**Directions**
Each line below should be repeated exactly as it stands.

[Saved entries]
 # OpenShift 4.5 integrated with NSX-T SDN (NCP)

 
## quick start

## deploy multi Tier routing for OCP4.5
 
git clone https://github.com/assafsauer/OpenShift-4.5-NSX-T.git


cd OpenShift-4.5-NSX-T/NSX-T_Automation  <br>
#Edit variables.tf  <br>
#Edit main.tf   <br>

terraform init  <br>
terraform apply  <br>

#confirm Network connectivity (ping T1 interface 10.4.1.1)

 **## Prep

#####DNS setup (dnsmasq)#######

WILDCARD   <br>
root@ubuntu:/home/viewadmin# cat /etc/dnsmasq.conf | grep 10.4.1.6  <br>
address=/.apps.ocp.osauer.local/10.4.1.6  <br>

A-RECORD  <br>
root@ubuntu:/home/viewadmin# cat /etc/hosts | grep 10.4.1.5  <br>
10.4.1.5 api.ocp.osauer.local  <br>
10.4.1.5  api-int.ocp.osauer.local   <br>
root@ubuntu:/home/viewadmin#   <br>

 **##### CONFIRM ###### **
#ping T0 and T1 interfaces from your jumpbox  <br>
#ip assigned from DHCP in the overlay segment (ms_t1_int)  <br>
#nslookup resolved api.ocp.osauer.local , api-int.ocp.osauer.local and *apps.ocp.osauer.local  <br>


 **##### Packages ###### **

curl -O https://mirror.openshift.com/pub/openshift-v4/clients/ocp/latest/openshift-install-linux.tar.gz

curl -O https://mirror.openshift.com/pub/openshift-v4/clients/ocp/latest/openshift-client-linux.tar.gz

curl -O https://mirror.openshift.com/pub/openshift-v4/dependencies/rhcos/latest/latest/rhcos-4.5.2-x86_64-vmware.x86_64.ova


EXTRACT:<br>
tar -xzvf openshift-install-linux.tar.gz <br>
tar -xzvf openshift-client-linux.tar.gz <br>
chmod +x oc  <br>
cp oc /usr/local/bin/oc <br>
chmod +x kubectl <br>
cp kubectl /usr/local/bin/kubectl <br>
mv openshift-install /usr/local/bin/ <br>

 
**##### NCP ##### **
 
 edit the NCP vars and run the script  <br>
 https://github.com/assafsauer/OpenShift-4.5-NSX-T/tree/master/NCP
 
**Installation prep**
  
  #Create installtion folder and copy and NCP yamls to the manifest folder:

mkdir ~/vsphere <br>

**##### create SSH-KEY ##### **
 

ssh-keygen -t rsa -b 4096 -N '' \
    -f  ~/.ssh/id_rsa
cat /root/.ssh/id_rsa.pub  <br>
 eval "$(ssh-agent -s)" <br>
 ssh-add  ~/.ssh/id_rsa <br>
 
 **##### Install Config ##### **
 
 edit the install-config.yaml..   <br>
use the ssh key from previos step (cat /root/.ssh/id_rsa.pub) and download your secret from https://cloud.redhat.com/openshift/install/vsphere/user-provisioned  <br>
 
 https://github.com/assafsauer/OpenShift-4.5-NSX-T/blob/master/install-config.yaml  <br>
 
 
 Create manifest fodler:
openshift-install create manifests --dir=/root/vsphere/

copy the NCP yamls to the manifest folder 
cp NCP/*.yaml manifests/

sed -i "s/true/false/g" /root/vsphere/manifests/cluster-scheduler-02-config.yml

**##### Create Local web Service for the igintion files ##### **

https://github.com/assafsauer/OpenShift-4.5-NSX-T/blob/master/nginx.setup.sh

**Response below**
 # OpenShift 4.5 integrated with NSX-T SDN (NCP)

 
## quick start

## deploy multi Tier routing for OCP4.5
 
git clone https://github.com/assafsauer/OpenShift-4.5-NSX-T.git


cd OpenShift-4.5-NSX-T/NSX-T_Automation  <br>
#Edit variables.tf  <br>
#Edit main.tf   <br>

terraform init  <br>
terraform apply  <br>

#confirm Network connectivity (ping T1 interface 10.4.1.1)

 **## Prep

#####DNS setup (dnsmasq)#######

WILDCARD   <br>
root@ubuntu:/home/viewadmin# cat /etc/dnsmasq.conf | grep 10.4.1.6  <br>
address=/.apps.ocp.osauer.local/10.4.1.6  <br>

A-RECORD  <br>
root@ubuntu:/home/viewadmin# cat /etc/hosts | grep 10.4.1.5  <br>
10.4.1.5 api.ocp.osauer.local  <br>
10.4.1.5  api-int.ocp.osauer.local   <br>
root@ubuntu:/home/viewadmin#   <br>

 **##### CONFIRM ###### **
#ping T0 and T1 interfaces from your jumpbox  <br>
#ip assigned from DHCP in the overlay segment (ms_t1_int)  <br>
#nslookup resolved api.ocp.osauer.local , api-int.ocp.osauer.local and *apps.ocp.osauer.local  <br>


 **##### Packages ###### **

curl -O https://mirror.openshift.com/pub/openshift-v4/clients/ocp/latest/openshift-install-linux.tar.gz

curl -O https://mirror.openshift.com/pub/openshift-v4/clients/ocp/latest/openshift-client-linux.tar.gz

curl -O https://mirror.openshift.com/pub/openshift-v4/dependencies/rhcos/latest/latest/rhcos-4.5.2-x86_64-vmware.x86_64.ova


EXTRACT:<br>
tar -xzvf openshift-install-linux.tar.gz <br>
tar -xzvf openshift-client-linux.tar.gz <br>
chmod +x oc  <br>
cp oc /usr/local/bin/oc <br>
chmod +x kubectl <br>
cp kubectl /usr/local/bin/kubectl <br>
mv openshift-install /usr/local/bin/ <br>

 
**##### NCP ##### **
 
 edit the NCP vars and run the script  <br>
 https://github.com/assafsauer/OpenShift-4.5-NSX-T/tree/master/NCP
 
**Installation prep**
  
  #Create installtion folder and copy and NCP yamls to the manifest folder:

mkdir ~/vsphere <br>

**##### create SSH-KEY ##### **
 

ssh-keygen -t rsa -b 4096 -N '' \
    -f  ~/.ssh/id_rsa
cat /root/.ssh/id_rsa.pub  <br>
 eval "$(ssh-agent -s)" <br>
 ssh-add  ~/.ssh/id_rsa <br>
 
 **##### Install Config ##### **
 
 edit the install-config.yaml..   <br>
use the ssh key from previos step (cat /root/.ssh/id_rsa.pub) and download your secret from https://cloud.redhat.com/openshift/install/vsphere/user-provisioned  <br>
 
 https://github.com/assafsauer/OpenShift-4.5-NSX-T/blob/master/install-config.yaml  <br>
 
 
 Create manifest fodler:
openshift-install create manifests --dir=/root/vsphere/

copy the NCP yamls to the manifest folder 
cp NCP/*.yaml manifests/

sed -i "s/true/false/g" /root/vsphere/manifests/cluster-scheduler-02-config.yml

**##### Create Local web Service for the igintion files ##### **

https://github.com/assafsauer/OpenShift-4.5-NSX-T/blob/master/nginx.setup.sh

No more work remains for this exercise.